BRIEF:
A faithful copy of all the data below, please; leave no line out.

(Data extracted from a collection)
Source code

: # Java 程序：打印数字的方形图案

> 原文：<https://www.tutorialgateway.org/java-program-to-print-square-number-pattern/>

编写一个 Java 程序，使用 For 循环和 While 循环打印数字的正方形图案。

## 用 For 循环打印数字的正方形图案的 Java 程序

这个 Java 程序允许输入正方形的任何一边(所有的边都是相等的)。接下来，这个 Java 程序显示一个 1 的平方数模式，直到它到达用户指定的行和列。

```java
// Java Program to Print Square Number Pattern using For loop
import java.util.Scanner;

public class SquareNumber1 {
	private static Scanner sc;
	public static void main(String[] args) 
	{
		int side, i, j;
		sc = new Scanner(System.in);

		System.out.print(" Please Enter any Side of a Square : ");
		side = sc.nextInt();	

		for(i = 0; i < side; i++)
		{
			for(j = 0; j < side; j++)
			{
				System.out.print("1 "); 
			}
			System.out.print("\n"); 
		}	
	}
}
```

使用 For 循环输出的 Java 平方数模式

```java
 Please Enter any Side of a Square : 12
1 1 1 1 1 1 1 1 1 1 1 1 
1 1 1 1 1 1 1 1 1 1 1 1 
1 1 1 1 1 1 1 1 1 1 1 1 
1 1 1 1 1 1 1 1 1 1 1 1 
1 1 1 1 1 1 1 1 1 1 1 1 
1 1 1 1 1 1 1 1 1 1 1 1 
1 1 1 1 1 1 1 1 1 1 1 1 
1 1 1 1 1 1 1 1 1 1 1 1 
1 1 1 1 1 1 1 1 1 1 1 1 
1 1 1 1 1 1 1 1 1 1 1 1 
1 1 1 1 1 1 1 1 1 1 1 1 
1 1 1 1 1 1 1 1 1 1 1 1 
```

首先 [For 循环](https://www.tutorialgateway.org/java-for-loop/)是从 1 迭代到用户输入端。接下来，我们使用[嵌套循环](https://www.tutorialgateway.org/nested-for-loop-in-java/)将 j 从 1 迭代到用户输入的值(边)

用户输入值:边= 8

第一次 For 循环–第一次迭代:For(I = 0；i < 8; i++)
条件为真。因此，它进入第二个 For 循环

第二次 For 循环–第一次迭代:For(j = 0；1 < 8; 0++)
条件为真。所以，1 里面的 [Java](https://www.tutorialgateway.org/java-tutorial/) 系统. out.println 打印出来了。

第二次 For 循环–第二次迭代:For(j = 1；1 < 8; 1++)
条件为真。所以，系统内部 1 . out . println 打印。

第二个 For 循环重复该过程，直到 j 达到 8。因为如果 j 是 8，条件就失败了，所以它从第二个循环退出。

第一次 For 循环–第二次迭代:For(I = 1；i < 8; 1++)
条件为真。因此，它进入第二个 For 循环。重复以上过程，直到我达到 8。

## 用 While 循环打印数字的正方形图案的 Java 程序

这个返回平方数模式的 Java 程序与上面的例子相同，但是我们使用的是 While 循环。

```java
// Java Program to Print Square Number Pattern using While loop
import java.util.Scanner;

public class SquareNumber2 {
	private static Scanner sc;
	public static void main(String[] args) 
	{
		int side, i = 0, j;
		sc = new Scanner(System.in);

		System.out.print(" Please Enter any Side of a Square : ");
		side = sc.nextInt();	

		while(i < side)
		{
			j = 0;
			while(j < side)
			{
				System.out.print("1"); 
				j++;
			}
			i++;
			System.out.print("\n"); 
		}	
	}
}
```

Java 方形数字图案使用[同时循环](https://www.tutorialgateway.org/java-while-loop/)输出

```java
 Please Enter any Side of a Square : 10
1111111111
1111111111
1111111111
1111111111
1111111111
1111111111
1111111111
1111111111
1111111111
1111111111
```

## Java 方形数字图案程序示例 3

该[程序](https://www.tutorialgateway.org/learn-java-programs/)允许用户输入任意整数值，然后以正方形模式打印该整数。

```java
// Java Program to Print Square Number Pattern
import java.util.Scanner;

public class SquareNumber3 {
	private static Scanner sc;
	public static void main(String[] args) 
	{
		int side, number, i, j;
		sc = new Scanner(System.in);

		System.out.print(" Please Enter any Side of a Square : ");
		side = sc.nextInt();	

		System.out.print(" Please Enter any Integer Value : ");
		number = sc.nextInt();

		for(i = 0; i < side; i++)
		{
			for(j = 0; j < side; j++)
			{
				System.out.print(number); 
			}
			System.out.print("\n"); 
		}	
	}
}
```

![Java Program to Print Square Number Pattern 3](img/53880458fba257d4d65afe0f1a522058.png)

WRITTEN RESPONSE:
Source code

: # Java 程序：打印数字的方形图案

> 原文：<https://www.tutorialgateway.org/java-program-to-print-square-number-pattern/>

编写一个 Java 程序，使用 For 循环和 While 循环打印数字的正方形图案。

## 用 For 循环打印数字的正方形图案的 Java 程序

这个 Java 程序允许输入正方形的任何一边(所有的边都是相等的)。接下来，这个 Java 程序显示一个 1 的平方数模式，直到它到达用户指定的行和列。

```java
// Java Program to Print Square Number Pattern using For loop
import java.util.Scanner;

public class SquareNumber1 {
	private static Scanner sc;
	public static void main(String[] args) 
	{
		int side, i, j;
		sc = new Scanner(System.in);

		System.out.print(" Please Enter any Side of a Square : ");
		side = sc.nextInt();	

		for(i = 0; i < side; i++)
		{
			for(j = 0; j < side; j++)
			{
				System.out.print("1 "); 
			}
			System.out.print("\n"); 
		}	
	}
}
```

使用 For 循环输出的 Java 平方数模式

```java
 Please Enter any Side of a Square : 12
1 1 1 1 1 1 1 1 1 1 1 1 
1 1 1 1 1 1 1 1 1 1 1 1 
1 1 1 1 1 1 1 1 1 1 1 1 
1 1 1 1 1 1 1 1 1 1 1 1 
1 1 1 1 1 1 1 1 1 1 1 1 
1 1 1 1 1 1 1 1 1 1 1 1 
1 1 1 1 1 1 1 1 1 1 1 1 
1 1 1 1 1 1 1 1 1 1 1 1 
1 1 1 1 1 1 1 1 1 1 1 1 
1 1 1 1 1 1 1 1 1 1 1 1 
1 1 1 1 1 1 1 1 1 1 1 1 
1 1 1 1 1 1 1 1 1 1 1 1 
```

首先 [For 循环](https://www.tutorialgateway.org/java-for-loop/)是从 1 迭代到用户输入端。接下来，我们使用[嵌套循环](https://www.tutorialgateway.org/nested-for-loop-in-java/)将 j 从 1 迭代到用户输入的值(边)

用户输入值:边= 8

第一次 For 循环–第一次迭代:For(I = 0；i < 8; i++)
条件为真。因此，它进入第二个 For 循环

第二次 For 循环–第一次迭代:For(j = 0；1 < 8; 0++)
条件为真。所以，1 里面的 [Java](https://www.tutorialgateway.org/java-tutorial/) 系统. out.println 打印出来了。

第二次 For 循环–第二次迭代:For(j = 1；1 < 8; 1++)
条件为真。所以，系统内部 1 . out . println 打印。

第二个 For 循环重复该过程，直到 j 达到 8。因为如果 j 是 8，条件就失败了，所以它从第二个循环退出。

第一次 For 循环–第二次迭代:For(I = 1；i < 8; 1++)
条件为真。因此，它进入第二个 For 循环。重复以上过程，直到我达到 8。

## 用 While 循环打印数字的正方形图案的 Java 程序

这个返回平方数模式的 Java 程序与上面的例子相同，但是我们使用的是 While 循环。

```java
// Java Program to Print Square Number Pattern using While loop
import java.util.Scanner;

public class SquareNumber2 {
	private static Scanner sc;
	public static void main(String[] args) 
	{
		int side, i = 0, j;
		sc = new Scanner(System.in);

		System.out.print(" Please Enter any Side of a Square : ");
		side = sc.nextInt();	

		while(i < side)
		{
			j = 0;
			while(j < side)
			{
				System.out.print("1"); 
				j++;
			}
			i++;
			System.out.print("\n"); 
		}	
	}
}
```

Java 方形数字图案使用[同时循环](https://www.tutorialgateway.org/java-while-loop/)输出

```java
 Please Enter any Side of a Square : 10
1111111111
1111111111
1111111111
1111111111
1111111111
1111111111
1111111111
1111111111
1111111111
1111111111
```

## Java 方形数字图案程序示例 3

该[程序](https://www.tutorialgateway.org/learn-java-programs/)允许用户输入任意整数值，然后以正方形模式打印该整数。

```java
// Java Program to Print Square Number Pattern
import java.util.Scanner;

public class SquareNumber3 {
	private static Scanner sc;
	public static void main(String[] args) 
	{
		int side, number, i, j;
		sc = new Scanner(System.in);

		System.out.print(" Please Enter any Side of a Square : ");
		side = sc.nextInt();	

		System.out.print(" Please Enter any Integer Value : ");
		number = sc.nextInt();

		for(i = 0; i < side; i++)
		{
			for(j = 0; j < side; j++)
			{
				System.out.print(number); 
			}
			System.out.print("\n"); 
		}	
	}
}
```

![Java Program to Print Square Number Pattern 3](img/53880458fba257d4d65afe0f1a522058.png)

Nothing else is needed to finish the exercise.